This repository implements a pipeline for brain tumor image classification using a combination of contrastive learning (self-supervised learning) and fine-tuning techniques. The project utilizes PyTorch and various utility modules for handling datasets, models, and training loops.
- Contrastive Learning: Pre-training of the feature extractor using self-supervised contrastive learning (InfoNCE Loss).
- Fine-Tuning: Training a classification head on a limited labeled dataset to predict tumor classes.
- Data Augmentation: Applies various transformations for robust training.

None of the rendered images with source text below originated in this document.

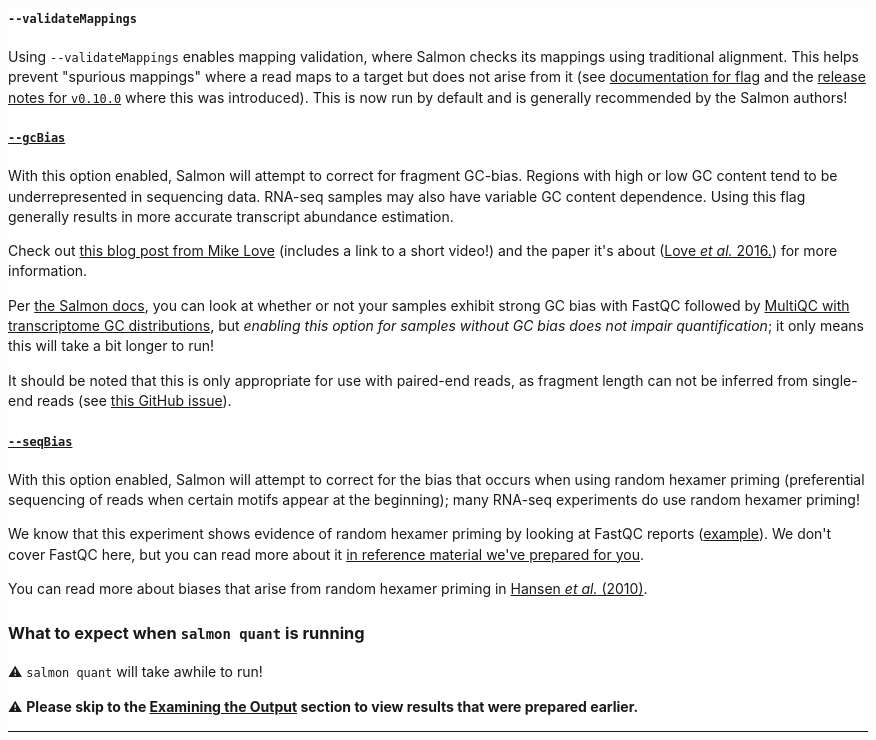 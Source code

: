 #### `--validateMappings`

Using `--validateMappings` enables mapping validation, where Salmon checks its mappings using traditional alignment.
This helps prevent "spurious mappings" where a read maps to a target but does not arise from it (see [documentation for flag](https://salmon.readthedocs.io/en/latest/salmon.html#validatemappings) and the [release notes for `v0.10.0`](https://github.com/COMBINE-lab/salmon/releases/tag/v0.10.0) where this was introduced).
This is now run by default and is generally recommended by the Salmon authors!

#### [`--gcBias`](https://salmon.readthedocs.io/en/latest/salmon.html#gcbias)

With this option enabled, Salmon will attempt to correct for fragment GC-bias.
Regions with high or low GC content tend to be underrepresented in sequencing data.
RNA-seq samples may also have variable GC content dependence.
Using this flag generally results in more accurate transcript abundance estimation.

Check out [this blog post from Mike Love](https://mikelove.wordpress.com/2016/09/26/rna-seq-fragment-sequence-bias/) (includes a link to a short video!) and the paper it's about ([Love *et al.* 2016.]()) for more information.

Per [the Salmon docs](https://salmon.readthedocs.io/en/latest/salmon.html#gcbias), you can look at whether or not your samples exhibit strong GC bias with FastQC followed by [MultiQC with transcriptome GC distributions](https://multiqc.info/docs/#theoretical-gc-content), but _enabling this option for samples without GC bias does not impair quantification_; it only means this will take a bit longer to run!

It should be noted that this is only appropriate for use with paired-end reads, as fragment length can not be inferred from single-end reads (see [this GitHub issue](https://github.com/COMBINE-lab/salmon/issues/83)).

#### [`--seqBias`](https://salmon.readthedocs.io/en/latest/salmon.html#seqbias)

With this option enabled, Salmon will attempt to correct for the bias that occurs when using random hexamer priming (preferential sequencing of reads when certain motifs appear at the beginning); many RNA-seq experiments do use random hexamer priming!

We know that this experiment shows evidence of random hexamer priming by looking at FastQC reports ([example](https://jaclyn-taroni.github.io/2024-mdibl-fair/setup/bulk-rnaseq/QC/fastqc_reports/5_ACAGTG_L001_R1_combined_fastqc.html#M4)).
We don't cover FastQC here, but you can read more about it [in reference material we've prepared for you](https://jaclyn-taroni.github.io/2024-mdibl-fair/instruction-material/bulk-rnaseq/00-reference-material#fastqc).

You can read more about biases that arise from random hexamer priming in [Hansen *et al.* (2010)](https://doi.org/10.1093/nar/gkq224).


### What to expect when `salmon quant` is running

⚠️ `salmon quant` will take awhile to run!

⚠️ **Please skip to the [Examining the Output](#examining-the-output) section to view results that were prepared earlier.**

--- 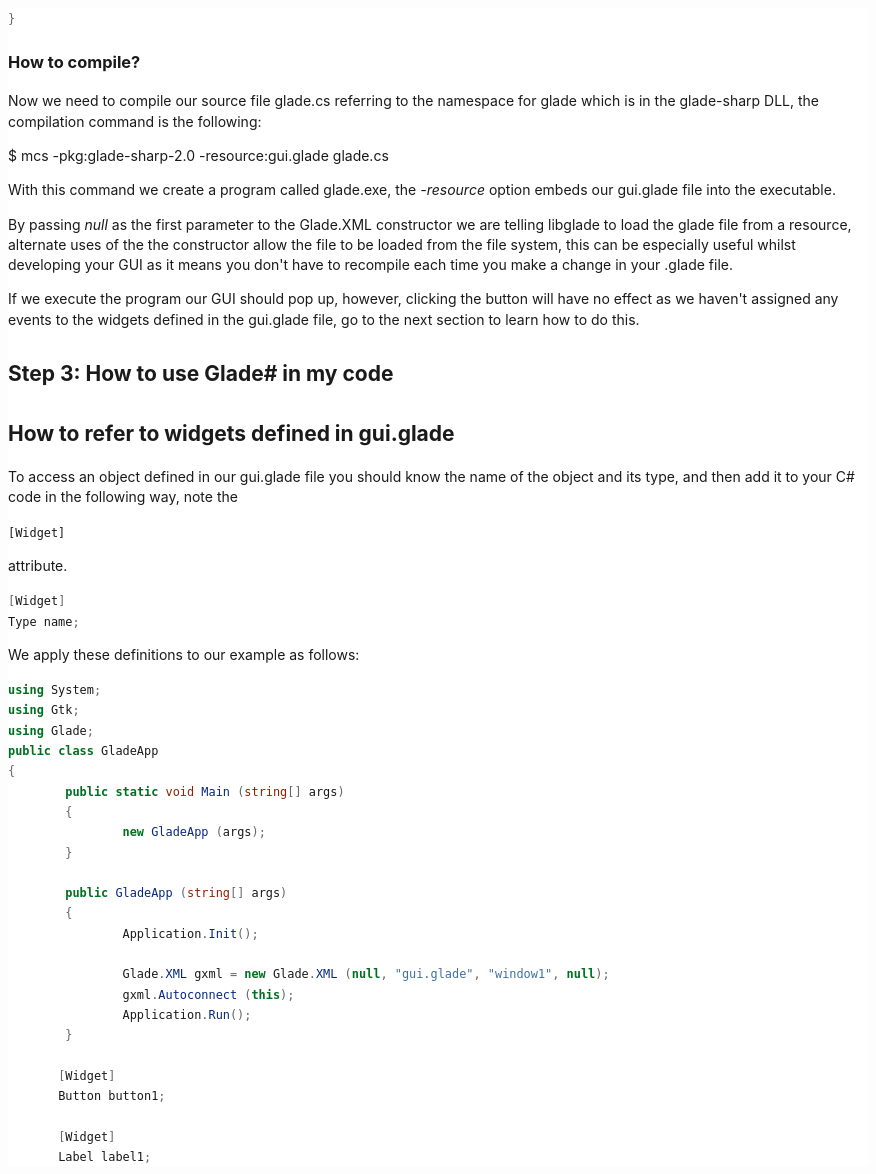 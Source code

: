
 ``` csharp
}
```

### How to compile?

Now we need to compile our source file glade.cs referring to the namespace for glade which is in the glade-sharp DLL, the compilation command is the following:

\$ mcs -pkg:glade-sharp-2.0 -resource:gui.glade glade.cs

With this command we create a program called glade.exe, the *-resource* option embeds our gui.glade file into the executable.

By passing *null* as the first parameter to the Glade.XML constructor we are telling libglade to load the glade file from a resource, alternate uses of the the constructor allow the file to be loaded from the file system, this can be especially useful whilst developing your GUI as it means you don't have to recompile each time you make a change in your .glade file.

If we execute the program our GUI should pop up, however, clicking the button will have no effect as we haven't assigned any events to the widgets defined in the gui.glade file, go to the next section to learn how to do this.

Step 3: How to use Glade\# in my code
-------------------------------------

How to refer to widgets defined in gui.glade
--------------------------------------------

To access an object defined in our gui.glade file you should know the name of the object and its type, and then add it to your C\# code in the following way, note the

``` nowiki
[Widget]
```

attribute.

``` csharp
[Widget]
Type name;
```

We apply these definitions to our example as follows:

``` csharp
using System;
using Gtk;
using Glade;
public class GladeApp
{
        public static void Main (string[] args)
        {
                new GladeApp (args);
        }
 
        public GladeApp (string[] args) 
        {
                Application.Init();
 
                Glade.XML gxml = new Glade.XML (null, "gui.glade", "window1", null);
                gxml.Autoconnect (this);                                                          
                Application.Run();
        }
 
       [Widget]
       Button button1;
 
       [Widget]
       Label label1;
```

- Logging: Uses TensorBoard to log training and evaluation metrics.
- Python 3.8+
- PyTorch
- torchvision
- TensorBoard for visualizations
To run the training and evaluation process, execute:
python main.py
We conducted experiments using two distinct backbone architectures: a shallow 4-layer CNN and a deep, pre-trained ResNet18. Both architectures utilized the same hyperparameters for consistency in evaluation:
- Contrastive Learning Phase: Batch Size = 128, 100 Training Epochs, Learning Rate = 0.0001
- Fine-Tuning Phase: Batch Size = 30, 50 Training Epochs, Learning Rate = 0.001
We employed data augmentation techniques during the contrastive learning phase. Extensive testing revealed that a combination of Random Crop and Gaussian Blur provided optimal results. Below is the validation accuracy for different augmentation combinations on the shallow CNN model:
| Augmentation 1 | Augmentation 2 | Validation Accuracy |
|---|---|---|
| Crop | Rotation | 92.31% |
| Crop | Flip | 77.02% |
| Rotation | Shear | 93.58% |
| Rotation | Translate | 91.24% |
| Blur | Flip | 65.06% |
| Blur | Crop | 96.03% |
The shallow CNN model showed consistent improvements in test accuracy as the label sample rate increased. Notably, the contrastive learning method outperformed traditional supervised learning at nearly every label sample rate.
In the deep pretrained ResNet18 model, both contrastive and supervised learning demonstrated improved test accuracy as more labels were used in fine-tuning. Pretrained features enabled the ResNet18 to achieve higher initial accuracy, particularly at lower label sample rates. Contrastive learning yielded larger gains when fewer labels were used, with the model achieving over 90% test accuracy using only 10% of the labeled data.
Contrastive learning consistently leverages unlabeled data effectively, yielding significant performance gains, particularly when labeled data is scarce. The pretrained ResNet18 model demonstrates the advantages of transfer learning, offering higher accuracy even with minimal fine-tuning and achieving strong performance with a limited labeled dataset.